The returns to education literature
The papers we review are those where apprenticeships are the main focus of the evaluation. This helps ensure that the studies we consider explicitly tackle the challenge of trying to identify the causal impact of apprenticeships on outcomes such as employment and wages.
The apprenticeships studies we review here complement the wider literature on the returns to education. The latter typically regresses wages on educational achievement controlling for personal characteristics (i.e. estimates a Mincerian wage equation). As with the studies we consider on apprenticeships, these studies struggle with selection bias: there is selection into both type and length of education based on unobservable individual characteristics such as motivation and ability. In order to deal with the selection problem, a large body of ‘returns’ studies use instrumental variable approaches. Card (1999) summarises some of these earlier IV studies, finding the wage return to a year of schooling to typically lie between 8 and 13%.
In contrast to the extensive general returns to education literature, there are far fewer studies where the main focus is apprenticeships. To the extent that the strategies used in the return to education studies convincingly deal with selection in to apprenticeships they would provide additional evidence on wage effects. But assessing this would be a time consuming task – hence our decision to focus on studies explicitly looking at apprenticeships and to cover a wider range of outcomes than in some of our other studies.
Most of the available evidence that we review uses a before-and-after comparison against a control group (SMS 3). A before-and-after study of the wage returns to apprenticeship is challenging for two reasons. First, it is difficult to find a pre-apprenticeship wage as most apprentices are school leavers and did not work before. Second, the before-and-after comparison should cover a long study period since apprenticeships are a long term investment in which the pay of materialise over the lifecycle of earnings.
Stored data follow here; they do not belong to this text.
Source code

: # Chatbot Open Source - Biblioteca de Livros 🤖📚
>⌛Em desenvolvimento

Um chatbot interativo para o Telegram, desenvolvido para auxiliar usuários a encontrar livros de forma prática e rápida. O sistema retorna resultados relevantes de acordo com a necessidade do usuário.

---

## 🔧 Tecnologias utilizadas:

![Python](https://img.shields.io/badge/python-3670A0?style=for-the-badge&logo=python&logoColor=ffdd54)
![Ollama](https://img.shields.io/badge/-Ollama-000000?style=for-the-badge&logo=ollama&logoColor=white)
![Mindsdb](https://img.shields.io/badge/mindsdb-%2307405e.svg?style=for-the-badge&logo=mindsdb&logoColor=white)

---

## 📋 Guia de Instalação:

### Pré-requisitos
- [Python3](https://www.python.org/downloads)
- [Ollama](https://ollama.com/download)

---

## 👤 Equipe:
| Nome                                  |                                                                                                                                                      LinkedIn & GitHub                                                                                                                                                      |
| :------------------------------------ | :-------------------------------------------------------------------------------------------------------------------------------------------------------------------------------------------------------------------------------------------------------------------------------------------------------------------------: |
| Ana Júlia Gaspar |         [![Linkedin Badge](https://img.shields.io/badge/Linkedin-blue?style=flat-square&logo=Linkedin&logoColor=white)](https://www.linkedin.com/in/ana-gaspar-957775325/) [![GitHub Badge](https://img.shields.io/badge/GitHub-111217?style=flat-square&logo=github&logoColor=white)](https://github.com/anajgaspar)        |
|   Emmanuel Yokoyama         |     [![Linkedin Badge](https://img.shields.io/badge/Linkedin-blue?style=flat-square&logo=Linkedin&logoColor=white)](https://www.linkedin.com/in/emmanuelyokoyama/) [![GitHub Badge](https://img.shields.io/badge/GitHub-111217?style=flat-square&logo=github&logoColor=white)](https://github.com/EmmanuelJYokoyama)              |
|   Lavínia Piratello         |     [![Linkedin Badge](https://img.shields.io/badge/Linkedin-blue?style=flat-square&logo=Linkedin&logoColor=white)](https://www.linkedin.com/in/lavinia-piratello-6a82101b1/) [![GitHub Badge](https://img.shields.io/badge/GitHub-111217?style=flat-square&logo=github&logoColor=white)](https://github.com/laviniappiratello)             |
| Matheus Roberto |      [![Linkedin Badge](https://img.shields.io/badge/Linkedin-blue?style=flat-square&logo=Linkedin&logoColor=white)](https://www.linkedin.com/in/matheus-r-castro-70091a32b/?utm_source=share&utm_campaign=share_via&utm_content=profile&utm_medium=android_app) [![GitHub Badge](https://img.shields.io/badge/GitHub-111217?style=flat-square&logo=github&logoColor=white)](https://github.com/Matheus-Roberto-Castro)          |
For these reasons we only find relatively few studies (five in total) that estimate the wage returns to apprenticeships. Three of these use an instrumental variable approach, as in the wider returns to education literature (837, 878, 986). Since a pre-apprentice wage is not available, the two studies that use a before-and-after approach (847, 976) use wage changes at a later stage in the apprentice’s career. This is not a strict before-and-after comparison but does eliminate the effect of fixed unobservables. The drawback here is that it identifies only the effect on wage changes not levels; thus only a partial impact. These wage return studies typically study a longer period than evaluation of other outcomes. For example a dataset covering over 20 years is used in study 837.
Some studies examine a different aspect of wages by looking at the change in wages following a job move for apprentices who move out of their profession against those who stay in the profession. This provides a measure of transferability of skills rather than general returns to apprenticeships.
Many of the studies we review, however, do not examine wages at all but instead consider outcomes such as employment and further study. These are more easily implemented as a before-and-after policy evaluation with shorter evaluation periods. More than perhaps any of our other reviews, the existence of a substantial evidence base on the returns to education suggests that the focus in this policy area needs to shift to assessing the effectiveness of different elements of policy design. We return to this issue below.